§ **Listed records**:
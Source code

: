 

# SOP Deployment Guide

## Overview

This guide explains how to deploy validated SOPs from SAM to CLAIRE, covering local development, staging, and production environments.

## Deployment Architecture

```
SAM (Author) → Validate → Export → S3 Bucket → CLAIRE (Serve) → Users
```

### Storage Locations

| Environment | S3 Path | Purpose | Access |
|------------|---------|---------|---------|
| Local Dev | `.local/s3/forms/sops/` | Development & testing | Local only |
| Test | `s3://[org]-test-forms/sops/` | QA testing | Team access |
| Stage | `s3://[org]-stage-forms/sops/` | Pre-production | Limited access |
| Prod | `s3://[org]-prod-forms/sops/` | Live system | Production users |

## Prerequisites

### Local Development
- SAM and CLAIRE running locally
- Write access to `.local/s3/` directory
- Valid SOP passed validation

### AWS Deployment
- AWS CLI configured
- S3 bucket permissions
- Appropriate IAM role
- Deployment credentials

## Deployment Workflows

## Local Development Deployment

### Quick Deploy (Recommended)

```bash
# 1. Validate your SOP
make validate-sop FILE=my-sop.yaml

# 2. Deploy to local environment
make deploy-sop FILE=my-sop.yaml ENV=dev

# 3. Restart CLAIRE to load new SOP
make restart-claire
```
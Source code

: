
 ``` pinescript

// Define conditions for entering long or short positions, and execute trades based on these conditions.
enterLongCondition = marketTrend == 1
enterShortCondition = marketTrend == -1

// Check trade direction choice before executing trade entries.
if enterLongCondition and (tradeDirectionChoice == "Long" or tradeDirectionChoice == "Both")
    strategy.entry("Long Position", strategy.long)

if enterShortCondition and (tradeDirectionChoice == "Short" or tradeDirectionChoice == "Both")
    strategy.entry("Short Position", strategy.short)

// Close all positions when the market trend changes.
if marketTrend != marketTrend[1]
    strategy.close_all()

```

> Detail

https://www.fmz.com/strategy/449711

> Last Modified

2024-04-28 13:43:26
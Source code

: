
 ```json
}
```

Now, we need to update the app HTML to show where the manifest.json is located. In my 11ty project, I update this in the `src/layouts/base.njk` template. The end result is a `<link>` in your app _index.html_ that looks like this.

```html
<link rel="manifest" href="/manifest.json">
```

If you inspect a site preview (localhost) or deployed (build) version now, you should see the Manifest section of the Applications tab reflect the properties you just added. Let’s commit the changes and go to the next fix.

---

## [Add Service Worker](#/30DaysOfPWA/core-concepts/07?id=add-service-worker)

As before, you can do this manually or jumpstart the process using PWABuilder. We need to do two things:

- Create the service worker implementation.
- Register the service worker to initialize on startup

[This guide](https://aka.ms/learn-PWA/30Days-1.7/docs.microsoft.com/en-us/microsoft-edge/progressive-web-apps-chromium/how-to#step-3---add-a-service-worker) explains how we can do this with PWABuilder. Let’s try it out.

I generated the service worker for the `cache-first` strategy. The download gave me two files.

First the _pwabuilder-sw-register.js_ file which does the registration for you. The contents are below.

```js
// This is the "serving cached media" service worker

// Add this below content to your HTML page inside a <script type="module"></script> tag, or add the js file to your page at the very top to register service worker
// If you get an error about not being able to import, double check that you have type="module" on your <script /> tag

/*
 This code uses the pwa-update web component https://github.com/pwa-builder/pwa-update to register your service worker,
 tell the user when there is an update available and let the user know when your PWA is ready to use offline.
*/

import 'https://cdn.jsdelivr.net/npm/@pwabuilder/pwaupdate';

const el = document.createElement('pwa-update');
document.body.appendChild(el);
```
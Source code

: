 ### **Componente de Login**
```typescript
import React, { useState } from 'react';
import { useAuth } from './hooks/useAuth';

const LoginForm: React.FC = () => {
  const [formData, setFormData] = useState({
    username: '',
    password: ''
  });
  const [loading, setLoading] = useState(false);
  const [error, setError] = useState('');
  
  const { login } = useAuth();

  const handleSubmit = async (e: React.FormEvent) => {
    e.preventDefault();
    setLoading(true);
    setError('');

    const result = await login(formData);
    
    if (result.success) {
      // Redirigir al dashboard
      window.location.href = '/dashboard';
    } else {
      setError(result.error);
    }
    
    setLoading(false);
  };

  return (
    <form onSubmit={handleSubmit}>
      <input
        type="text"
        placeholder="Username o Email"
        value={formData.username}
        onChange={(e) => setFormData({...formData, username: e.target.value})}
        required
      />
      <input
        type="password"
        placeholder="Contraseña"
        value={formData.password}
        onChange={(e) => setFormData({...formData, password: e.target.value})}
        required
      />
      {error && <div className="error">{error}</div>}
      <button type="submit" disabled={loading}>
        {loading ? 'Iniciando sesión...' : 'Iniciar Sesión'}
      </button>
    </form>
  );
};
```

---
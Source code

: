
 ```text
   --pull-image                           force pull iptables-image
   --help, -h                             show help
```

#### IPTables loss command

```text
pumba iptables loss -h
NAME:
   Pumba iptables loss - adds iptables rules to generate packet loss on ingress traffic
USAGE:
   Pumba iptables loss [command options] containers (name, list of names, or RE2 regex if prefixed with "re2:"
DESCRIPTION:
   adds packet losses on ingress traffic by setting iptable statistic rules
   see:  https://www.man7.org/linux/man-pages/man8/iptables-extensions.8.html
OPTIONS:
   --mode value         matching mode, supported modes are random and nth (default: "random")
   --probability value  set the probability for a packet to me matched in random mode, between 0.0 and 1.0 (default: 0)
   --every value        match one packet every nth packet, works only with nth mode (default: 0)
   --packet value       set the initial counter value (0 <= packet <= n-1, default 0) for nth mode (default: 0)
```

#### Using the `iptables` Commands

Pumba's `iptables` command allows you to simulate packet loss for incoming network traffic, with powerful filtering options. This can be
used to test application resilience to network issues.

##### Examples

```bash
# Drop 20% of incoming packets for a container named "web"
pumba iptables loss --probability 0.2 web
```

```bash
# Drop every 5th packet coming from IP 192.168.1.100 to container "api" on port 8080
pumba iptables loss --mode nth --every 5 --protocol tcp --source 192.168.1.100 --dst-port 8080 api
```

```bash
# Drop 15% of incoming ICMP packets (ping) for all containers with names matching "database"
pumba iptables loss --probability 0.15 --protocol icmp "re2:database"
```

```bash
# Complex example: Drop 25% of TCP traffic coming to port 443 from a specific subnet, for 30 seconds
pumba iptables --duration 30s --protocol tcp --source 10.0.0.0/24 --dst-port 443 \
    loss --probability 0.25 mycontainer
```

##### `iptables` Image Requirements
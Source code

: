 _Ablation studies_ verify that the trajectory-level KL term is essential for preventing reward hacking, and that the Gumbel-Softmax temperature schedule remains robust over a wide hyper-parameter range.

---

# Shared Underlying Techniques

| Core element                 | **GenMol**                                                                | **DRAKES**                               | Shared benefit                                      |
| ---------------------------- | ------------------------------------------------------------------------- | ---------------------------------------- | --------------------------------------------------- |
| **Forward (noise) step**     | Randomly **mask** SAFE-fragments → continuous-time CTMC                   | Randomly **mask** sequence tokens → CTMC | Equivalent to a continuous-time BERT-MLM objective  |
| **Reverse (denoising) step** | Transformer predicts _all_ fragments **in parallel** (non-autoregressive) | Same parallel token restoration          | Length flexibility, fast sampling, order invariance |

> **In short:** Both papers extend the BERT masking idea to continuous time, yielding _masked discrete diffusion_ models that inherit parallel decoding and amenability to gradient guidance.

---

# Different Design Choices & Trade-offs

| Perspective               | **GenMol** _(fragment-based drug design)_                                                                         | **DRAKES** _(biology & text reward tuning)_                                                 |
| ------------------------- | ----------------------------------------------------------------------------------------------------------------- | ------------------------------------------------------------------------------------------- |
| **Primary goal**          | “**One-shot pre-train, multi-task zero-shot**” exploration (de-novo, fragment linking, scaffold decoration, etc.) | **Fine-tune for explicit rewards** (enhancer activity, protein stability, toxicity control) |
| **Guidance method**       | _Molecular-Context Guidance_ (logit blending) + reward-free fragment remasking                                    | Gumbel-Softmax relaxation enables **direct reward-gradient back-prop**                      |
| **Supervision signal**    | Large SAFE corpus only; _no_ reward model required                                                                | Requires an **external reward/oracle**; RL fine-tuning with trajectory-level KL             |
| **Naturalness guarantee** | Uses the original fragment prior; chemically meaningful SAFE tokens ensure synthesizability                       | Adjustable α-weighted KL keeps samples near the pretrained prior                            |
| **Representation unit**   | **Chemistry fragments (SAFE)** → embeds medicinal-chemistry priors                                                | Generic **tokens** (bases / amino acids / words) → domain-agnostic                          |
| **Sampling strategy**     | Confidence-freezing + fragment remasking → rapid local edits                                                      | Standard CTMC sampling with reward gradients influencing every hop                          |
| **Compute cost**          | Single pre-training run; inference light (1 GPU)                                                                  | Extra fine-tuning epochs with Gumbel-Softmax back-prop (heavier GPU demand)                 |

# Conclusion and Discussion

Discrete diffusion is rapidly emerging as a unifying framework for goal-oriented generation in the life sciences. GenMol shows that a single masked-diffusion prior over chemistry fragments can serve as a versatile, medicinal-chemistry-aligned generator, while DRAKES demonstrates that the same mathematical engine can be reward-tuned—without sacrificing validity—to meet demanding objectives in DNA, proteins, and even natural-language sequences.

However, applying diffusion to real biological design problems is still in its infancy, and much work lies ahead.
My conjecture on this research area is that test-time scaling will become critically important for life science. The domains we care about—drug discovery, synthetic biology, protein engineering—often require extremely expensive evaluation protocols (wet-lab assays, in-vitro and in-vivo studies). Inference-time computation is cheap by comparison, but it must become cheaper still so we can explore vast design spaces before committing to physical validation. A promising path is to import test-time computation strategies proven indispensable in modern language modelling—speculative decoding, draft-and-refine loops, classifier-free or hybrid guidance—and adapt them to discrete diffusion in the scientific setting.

§ **Work instruction**: The line containing "### Local Development" marks the end: copy exactly every line from the top of the data above down to it, that line included.

§ **Solution for this exercise**:
Source code

: 

# SOP Deployment Guide

## Overview

This guide explains how to deploy validated SOPs from SAM to CLAIRE, covering local development, staging, and production environments.

## Deployment Architecture

```
SAM (Author) → Validate → Export → S3 Bucket → CLAIRE (Serve) → Users
```

### Storage Locations

| Environment | S3 Path | Purpose | Access |
|------------|---------|---------|---------|
| Local Dev | `.local/s3/forms/sops/` | Development & testing | Local only |
| Test | `s3://[org]-test-forms/sops/` | QA testing | Team access |
| Stage | `s3://[org]-stage-forms/sops/` | Pre-production | Limited access |
| Prod | `s3://[org]-prod-forms/sops/` | Live system | Production users |

## Prerequisites

### Local Development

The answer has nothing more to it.